The builder of two homes recently built in Elias Station subdivision in McDuffie County has come under fire by county commissioners because the homes don't meet requirements.
Developer Arthur Grimaud admitted during a commission meeting last month that he had not been allowed to complete the homes because of errors on his part. He pointed out that members of the Planning Board had refused to allow electricity to be run to the property because exterior materials did not meet the approved requirements issued by county commissioners.
Mr. Grimaud used hardy board on exterior portions of the homes, as opposed to brick as was originally agreed.
The matter resurfaced during last week's work session, which Mr. Grimaud did not attend.
Starr Crawford, a Realtor with ReMax Realty, told commissioners she has worked closely with Mr.
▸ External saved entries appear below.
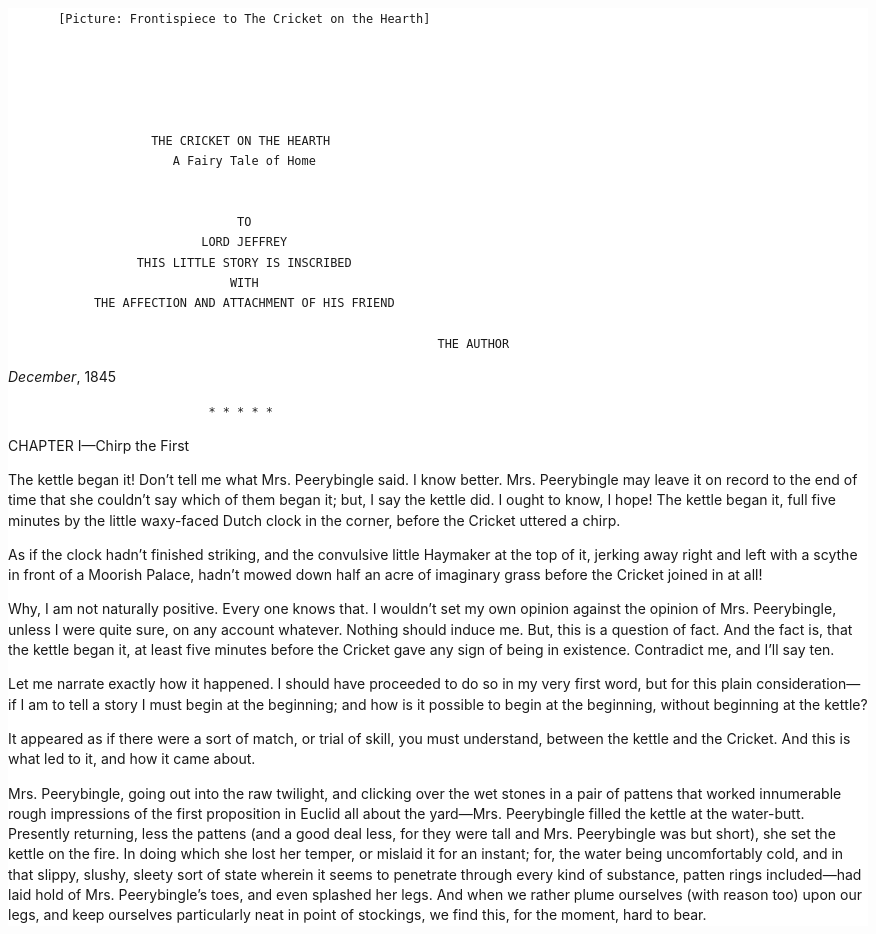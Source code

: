﻿
           [Picture: Frontispiece to The Cricket on the Hearth]





                        THE CRICKET ON THE HEARTH
                           A Fairy Tale of Home


                                    TO
                               LORD JEFFREY
                      THIS LITTLE STORY IS INSCRIBED
                                   WITH
                THE AFFECTION AND ATTACHMENT OF HIS FRIEND

                                                                THE AUTHOR

_December_, 1845

                                * * * * *




CHAPTER I—Chirp the First


The kettle began it!  Don’t tell me what Mrs. Peerybingle said.  I know
better.  Mrs. Peerybingle may leave it on record to the end of time that
she couldn’t say which of them began it; but, I say the kettle did.  I
ought to know, I hope!  The kettle began it, full five minutes by the
little waxy-faced Dutch clock in the corner, before the Cricket uttered a
chirp.

As if the clock hadn’t finished striking, and the convulsive little
Haymaker at the top of it, jerking away right and left with a scythe in
front of a Moorish Palace, hadn’t mowed down half an acre of imaginary
grass before the Cricket joined in at all!

Why, I am not naturally positive.  Every one knows that.  I wouldn’t set
my own opinion against the opinion of Mrs. Peerybingle, unless I were
quite sure, on any account whatever.  Nothing should induce me.  But,
this is a question of fact.  And the fact is, that the kettle began it, at
least five minutes before the Cricket gave any sign of being in
existence.  Contradict me, and I’ll say ten.

Let me narrate exactly how it happened.  I should have proceeded to do so
in my very first word, but for this plain consideration—if I am to tell a
story I must begin at the beginning; and how is it possible to begin at
the beginning, without beginning at the kettle?

It appeared as if there were a sort of match, or trial of skill, you must
understand, between the kettle and the Cricket.  And this is what led to
it, and how it came about.

Mrs. Peerybingle, going out into the raw twilight, and clicking over the
wet stones in a pair of pattens that worked innumerable rough impressions
of the first proposition in Euclid all about the yard—Mrs. Peerybingle
filled the kettle at the water-butt.  Presently returning, less the
pattens (and a good deal less, for they were tall and Mrs. Peerybingle
was but short), she set the kettle on the fire.  In doing which she lost
her temper, or mislaid it for an instant; for, the water being
uncomfortably cold, and in that slippy, slushy, sleety sort of state
wherein it seems to penetrate through every kind of substance, patten
rings included—had laid hold of Mrs. Peerybingle’s toes, and even
splashed her legs.  And when we rather plume ourselves (with reason too)
upon our legs, and keep ourselves particularly neat in point of
stockings, we find this, for the moment, hard to bear.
Grimaud for several years and is marketing both homes. She said hardy board "was very much in demand" in homes being built in Columbia County.
During last week's work session, Commission Chairman Charlie Newton said he has been a friend of Mr. Grimaud's for years, but that this is a mistake that Mr. Grimaud needs to fix.
"I feel like Arthur has sort of thrown me under the bus," Mr. Newton said. "The houses that he has built look like Windsor subdivision houses."
Mr. Newton said Mr. Grimaud told him the Elias Station homes were going to be nicer and more expensive, and add to the county's tax base.
Mr. Newton said he understands the economy has changed, "but (Mr. Grimaud) is going to keep picking at us until he gets what he wants."
These new homes are located along the gateway to McDuffie County and "we wanted them to look very nice," Mr. Newton said.